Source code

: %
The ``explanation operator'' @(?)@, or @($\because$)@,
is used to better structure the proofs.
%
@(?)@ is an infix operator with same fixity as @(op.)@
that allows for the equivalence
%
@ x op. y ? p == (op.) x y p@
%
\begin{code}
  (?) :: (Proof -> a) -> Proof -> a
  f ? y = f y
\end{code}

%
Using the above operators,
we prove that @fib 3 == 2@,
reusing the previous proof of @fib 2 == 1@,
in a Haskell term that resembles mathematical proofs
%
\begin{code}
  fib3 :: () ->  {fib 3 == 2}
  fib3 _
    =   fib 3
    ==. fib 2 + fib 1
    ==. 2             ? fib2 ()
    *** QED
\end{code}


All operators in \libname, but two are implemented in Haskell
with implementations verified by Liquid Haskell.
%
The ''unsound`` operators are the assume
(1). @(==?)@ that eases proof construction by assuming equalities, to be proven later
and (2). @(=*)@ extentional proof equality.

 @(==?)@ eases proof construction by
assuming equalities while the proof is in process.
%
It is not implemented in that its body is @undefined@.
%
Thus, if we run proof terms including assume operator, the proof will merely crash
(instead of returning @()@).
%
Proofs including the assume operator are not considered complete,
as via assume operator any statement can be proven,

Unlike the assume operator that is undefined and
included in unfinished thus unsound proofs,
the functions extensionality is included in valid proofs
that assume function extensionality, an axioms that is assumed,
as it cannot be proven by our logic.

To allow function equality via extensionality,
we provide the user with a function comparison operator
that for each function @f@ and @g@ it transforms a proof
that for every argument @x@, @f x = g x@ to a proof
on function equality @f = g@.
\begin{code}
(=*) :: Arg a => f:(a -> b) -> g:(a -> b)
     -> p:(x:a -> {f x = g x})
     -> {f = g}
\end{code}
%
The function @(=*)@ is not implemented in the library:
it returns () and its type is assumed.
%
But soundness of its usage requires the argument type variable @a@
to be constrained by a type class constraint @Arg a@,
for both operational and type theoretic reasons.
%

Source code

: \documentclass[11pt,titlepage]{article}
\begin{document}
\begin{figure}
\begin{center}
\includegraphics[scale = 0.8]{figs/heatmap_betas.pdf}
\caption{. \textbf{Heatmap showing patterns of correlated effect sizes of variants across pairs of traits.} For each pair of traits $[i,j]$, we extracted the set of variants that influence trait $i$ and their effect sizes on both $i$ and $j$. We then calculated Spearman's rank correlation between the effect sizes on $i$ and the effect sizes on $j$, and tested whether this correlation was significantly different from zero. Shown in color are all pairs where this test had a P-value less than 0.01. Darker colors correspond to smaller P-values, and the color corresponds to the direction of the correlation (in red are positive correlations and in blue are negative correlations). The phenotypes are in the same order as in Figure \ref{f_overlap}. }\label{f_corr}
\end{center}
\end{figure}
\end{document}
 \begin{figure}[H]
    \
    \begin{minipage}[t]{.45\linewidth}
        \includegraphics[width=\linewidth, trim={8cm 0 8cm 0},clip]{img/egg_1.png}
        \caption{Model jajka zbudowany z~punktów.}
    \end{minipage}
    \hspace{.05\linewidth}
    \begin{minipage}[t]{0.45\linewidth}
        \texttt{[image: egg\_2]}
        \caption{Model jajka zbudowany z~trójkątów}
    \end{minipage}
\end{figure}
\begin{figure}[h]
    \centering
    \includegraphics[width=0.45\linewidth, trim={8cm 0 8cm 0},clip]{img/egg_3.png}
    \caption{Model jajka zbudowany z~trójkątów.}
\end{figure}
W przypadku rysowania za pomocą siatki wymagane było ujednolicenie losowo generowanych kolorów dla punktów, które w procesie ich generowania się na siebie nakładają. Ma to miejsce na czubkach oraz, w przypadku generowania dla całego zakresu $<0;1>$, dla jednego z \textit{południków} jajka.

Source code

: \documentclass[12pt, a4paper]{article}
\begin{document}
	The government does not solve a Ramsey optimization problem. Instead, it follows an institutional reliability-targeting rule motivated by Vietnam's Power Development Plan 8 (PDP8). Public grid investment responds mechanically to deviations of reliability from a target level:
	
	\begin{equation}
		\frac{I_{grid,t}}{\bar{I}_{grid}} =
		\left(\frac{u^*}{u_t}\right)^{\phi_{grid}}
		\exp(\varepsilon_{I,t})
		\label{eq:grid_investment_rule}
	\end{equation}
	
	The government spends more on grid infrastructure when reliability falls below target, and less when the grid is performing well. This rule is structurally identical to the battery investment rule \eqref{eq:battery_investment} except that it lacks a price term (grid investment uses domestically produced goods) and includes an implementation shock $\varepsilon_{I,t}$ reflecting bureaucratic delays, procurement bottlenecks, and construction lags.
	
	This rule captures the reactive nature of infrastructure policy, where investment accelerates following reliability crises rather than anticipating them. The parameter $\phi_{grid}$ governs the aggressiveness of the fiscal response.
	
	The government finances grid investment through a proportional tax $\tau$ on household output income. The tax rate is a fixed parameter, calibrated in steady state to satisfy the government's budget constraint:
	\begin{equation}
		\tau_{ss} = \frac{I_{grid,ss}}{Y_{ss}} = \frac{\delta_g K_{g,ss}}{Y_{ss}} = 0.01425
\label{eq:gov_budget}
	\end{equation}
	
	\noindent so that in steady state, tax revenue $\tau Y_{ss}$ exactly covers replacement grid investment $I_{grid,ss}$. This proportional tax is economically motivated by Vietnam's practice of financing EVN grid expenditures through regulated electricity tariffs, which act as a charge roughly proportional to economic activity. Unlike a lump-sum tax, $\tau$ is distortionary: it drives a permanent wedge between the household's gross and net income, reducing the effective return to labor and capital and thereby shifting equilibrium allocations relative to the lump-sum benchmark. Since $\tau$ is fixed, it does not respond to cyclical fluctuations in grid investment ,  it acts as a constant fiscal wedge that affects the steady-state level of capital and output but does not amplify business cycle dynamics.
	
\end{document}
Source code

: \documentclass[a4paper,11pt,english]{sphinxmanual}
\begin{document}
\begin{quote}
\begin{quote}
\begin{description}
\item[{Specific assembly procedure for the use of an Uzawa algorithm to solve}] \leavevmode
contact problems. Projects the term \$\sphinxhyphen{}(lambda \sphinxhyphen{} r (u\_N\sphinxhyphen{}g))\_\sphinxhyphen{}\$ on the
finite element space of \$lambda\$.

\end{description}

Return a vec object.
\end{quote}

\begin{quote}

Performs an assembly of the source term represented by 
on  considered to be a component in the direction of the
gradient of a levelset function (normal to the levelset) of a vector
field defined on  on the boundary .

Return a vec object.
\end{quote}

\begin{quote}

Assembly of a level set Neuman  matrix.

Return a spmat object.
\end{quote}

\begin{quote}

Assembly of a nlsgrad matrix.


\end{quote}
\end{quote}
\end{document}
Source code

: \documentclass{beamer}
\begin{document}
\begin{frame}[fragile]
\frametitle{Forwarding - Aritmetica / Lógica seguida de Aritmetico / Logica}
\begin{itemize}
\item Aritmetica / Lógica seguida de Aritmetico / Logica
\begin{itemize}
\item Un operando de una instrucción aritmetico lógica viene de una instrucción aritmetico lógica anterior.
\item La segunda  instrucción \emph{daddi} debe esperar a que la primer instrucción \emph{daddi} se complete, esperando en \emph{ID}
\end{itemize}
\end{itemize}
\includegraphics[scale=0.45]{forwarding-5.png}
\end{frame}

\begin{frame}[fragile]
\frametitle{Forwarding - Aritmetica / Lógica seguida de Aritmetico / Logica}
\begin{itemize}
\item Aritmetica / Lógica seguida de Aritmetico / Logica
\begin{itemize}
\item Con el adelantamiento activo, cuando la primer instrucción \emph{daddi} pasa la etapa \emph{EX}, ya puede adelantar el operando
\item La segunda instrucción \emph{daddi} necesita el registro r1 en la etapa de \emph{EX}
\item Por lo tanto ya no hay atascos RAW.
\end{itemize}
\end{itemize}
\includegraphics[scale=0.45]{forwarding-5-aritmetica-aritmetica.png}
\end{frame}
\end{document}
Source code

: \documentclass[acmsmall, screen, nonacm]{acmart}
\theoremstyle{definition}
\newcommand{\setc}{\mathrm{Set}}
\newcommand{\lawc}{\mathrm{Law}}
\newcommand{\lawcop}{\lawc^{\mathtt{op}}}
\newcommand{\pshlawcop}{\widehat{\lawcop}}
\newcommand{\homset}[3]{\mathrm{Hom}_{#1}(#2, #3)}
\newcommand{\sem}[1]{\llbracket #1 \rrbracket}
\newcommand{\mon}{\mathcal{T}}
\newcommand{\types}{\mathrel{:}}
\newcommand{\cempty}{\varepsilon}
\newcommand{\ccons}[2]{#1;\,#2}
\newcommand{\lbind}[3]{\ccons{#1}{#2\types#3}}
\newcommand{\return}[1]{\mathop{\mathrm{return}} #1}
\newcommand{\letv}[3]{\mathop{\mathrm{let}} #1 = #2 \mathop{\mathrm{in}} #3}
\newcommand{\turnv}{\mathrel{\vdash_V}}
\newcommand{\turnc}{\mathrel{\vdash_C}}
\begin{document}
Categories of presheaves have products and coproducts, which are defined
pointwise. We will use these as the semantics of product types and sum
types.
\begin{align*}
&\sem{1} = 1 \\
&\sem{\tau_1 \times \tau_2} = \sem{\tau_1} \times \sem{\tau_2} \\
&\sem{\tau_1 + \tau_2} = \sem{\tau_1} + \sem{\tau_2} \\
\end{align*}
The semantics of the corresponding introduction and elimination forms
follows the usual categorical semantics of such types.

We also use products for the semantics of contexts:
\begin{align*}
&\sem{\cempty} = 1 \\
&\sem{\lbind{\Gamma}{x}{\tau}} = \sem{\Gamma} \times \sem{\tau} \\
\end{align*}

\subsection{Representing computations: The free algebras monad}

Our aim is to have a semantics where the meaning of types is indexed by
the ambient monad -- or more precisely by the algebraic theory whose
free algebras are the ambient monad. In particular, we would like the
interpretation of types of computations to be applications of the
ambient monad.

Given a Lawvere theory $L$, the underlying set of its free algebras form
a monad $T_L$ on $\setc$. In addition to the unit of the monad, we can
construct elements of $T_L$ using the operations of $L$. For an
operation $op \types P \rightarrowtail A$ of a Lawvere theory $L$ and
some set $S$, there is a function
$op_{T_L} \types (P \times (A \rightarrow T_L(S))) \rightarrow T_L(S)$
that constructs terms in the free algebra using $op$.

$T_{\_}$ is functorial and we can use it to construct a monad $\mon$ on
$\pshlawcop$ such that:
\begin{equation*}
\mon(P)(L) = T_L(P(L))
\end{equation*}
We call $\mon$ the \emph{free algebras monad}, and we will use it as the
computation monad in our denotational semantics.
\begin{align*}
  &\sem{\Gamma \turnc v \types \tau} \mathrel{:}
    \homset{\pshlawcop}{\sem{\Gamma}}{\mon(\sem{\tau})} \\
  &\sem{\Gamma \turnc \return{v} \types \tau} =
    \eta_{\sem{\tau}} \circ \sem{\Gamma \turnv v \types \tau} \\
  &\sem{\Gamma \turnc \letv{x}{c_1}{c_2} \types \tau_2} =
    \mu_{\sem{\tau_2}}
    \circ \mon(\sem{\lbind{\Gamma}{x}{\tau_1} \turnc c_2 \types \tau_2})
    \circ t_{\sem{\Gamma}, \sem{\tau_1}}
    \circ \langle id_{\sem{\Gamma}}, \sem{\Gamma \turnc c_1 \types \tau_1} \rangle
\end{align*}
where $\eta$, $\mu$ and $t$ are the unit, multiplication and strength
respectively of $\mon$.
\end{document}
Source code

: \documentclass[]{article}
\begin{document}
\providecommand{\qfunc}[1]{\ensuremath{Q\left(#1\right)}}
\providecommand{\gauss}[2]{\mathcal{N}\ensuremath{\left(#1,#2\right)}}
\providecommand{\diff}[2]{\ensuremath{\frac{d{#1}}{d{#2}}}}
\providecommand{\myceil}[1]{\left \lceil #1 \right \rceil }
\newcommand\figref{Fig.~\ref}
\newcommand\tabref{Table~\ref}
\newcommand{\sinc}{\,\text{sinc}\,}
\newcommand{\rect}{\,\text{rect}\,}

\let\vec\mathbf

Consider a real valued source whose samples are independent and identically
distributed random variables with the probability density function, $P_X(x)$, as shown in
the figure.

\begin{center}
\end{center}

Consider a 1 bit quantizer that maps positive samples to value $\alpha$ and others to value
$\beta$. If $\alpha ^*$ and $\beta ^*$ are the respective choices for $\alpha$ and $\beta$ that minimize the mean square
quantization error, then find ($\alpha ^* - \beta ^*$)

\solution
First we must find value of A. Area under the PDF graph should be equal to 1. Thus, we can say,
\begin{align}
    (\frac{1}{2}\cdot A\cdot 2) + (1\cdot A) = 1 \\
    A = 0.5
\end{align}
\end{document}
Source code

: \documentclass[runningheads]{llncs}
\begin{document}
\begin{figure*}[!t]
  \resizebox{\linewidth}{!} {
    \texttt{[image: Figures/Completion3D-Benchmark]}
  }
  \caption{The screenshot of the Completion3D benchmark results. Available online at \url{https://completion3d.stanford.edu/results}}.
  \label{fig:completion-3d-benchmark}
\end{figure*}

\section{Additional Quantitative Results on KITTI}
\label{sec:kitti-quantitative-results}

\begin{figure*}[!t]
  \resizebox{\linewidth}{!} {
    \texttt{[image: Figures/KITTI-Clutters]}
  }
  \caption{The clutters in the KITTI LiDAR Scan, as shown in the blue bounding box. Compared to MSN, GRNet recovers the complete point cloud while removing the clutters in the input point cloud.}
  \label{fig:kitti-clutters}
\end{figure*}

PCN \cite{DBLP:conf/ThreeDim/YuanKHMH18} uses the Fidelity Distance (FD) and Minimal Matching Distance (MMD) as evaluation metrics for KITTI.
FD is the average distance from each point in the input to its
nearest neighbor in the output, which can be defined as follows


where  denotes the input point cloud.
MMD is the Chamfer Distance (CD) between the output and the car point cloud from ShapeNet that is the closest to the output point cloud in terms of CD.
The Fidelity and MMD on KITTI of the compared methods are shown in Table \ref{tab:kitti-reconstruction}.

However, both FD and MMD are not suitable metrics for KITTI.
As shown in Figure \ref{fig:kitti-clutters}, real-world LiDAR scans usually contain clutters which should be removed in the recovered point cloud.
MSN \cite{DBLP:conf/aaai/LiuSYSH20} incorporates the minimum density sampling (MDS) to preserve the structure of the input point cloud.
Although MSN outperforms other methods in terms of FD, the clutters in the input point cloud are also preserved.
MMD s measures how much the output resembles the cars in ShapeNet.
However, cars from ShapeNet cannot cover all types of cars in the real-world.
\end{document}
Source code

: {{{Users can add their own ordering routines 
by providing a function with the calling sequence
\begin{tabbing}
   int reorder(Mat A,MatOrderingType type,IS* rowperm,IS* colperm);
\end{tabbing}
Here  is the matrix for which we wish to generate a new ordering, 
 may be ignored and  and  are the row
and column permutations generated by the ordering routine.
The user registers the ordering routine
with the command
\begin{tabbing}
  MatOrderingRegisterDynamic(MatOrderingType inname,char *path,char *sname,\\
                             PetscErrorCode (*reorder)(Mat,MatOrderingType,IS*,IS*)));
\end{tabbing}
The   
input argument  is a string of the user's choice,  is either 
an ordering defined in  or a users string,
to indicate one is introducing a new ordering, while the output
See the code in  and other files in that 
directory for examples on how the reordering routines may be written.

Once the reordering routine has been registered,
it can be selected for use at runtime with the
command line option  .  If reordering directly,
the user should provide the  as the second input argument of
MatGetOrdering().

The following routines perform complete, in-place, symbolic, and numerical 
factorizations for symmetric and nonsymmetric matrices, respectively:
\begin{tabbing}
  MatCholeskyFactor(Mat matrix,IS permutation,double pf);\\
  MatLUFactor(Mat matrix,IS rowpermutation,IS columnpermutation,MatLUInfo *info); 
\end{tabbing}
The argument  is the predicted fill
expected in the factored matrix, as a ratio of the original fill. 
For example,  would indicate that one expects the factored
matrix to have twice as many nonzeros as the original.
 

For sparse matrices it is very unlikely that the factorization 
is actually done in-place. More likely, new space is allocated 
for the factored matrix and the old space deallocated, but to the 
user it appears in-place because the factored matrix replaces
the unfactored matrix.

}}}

########################################

* TASK
Exactly how many lines of the data include the word "target"? Reply with that number only.

* REPLY
2